→ Work to complete: When you reach the line in the data below that contains "plications such as autonomous driving.", please start repeating lines exactly, and stop after the line that contains "get class; and", repeating nothing else.

Information provided Block Start

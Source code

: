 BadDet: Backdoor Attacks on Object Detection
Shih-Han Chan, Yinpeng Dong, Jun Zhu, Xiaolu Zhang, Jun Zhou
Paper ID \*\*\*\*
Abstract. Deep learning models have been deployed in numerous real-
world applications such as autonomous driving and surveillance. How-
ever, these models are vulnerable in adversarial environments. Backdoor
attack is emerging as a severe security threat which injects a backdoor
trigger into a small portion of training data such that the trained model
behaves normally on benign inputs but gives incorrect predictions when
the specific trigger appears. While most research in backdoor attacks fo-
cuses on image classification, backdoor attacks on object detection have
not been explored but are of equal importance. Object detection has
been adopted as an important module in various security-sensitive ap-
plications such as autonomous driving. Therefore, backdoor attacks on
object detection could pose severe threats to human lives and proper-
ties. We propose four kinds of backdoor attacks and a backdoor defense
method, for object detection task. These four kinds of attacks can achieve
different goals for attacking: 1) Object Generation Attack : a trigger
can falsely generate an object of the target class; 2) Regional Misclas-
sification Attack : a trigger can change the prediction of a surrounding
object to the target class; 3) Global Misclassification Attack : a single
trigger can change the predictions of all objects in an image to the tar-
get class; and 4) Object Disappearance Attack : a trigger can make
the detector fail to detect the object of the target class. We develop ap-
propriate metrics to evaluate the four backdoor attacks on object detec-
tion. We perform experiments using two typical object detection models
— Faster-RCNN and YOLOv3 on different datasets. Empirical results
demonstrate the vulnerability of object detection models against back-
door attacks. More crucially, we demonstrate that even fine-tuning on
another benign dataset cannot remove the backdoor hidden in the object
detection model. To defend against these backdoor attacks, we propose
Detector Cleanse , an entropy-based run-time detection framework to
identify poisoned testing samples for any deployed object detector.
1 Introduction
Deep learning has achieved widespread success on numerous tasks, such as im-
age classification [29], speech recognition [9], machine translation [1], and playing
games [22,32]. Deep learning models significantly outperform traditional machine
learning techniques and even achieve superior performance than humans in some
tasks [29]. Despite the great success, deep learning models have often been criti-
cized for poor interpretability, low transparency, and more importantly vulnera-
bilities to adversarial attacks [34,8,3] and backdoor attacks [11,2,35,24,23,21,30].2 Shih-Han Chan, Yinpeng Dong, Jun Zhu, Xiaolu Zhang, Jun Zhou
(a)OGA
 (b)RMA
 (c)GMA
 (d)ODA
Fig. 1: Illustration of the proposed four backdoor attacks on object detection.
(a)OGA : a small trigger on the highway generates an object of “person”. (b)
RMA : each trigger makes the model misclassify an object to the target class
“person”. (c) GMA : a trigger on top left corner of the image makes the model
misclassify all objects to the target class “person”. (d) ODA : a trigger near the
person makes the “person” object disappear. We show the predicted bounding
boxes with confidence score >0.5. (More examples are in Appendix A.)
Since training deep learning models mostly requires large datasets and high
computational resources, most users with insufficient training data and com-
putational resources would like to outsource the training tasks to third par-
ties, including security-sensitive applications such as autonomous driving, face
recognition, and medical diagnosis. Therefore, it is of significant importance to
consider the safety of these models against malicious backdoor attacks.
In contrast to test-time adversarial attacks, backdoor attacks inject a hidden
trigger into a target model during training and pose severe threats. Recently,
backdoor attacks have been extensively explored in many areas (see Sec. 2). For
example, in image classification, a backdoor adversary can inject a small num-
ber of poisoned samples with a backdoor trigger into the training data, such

Information provided Block End

→ Answer to the exercise:
plications such as autonomous driving. Therefore, backdoor attacks on
object detection could pose severe threats to human lives and proper-
ties. We propose four kinds of backdoor attacks and a backdoor defense
method, for object detection task. These four kinds of attacks can achieve
different goals for attacking: 1) Object Generation Attack : a trigger
can falsely generate an object of the target class; 2) Regional Misclas-
sification Attack : a trigger can change the prediction of a surrounding
object to the target class; 3) Global Misclassification Attack : a single
trigger can change the predictions of all objects in an image to the tar-
get class; and 4) Object Disappearance Attack : a trigger can make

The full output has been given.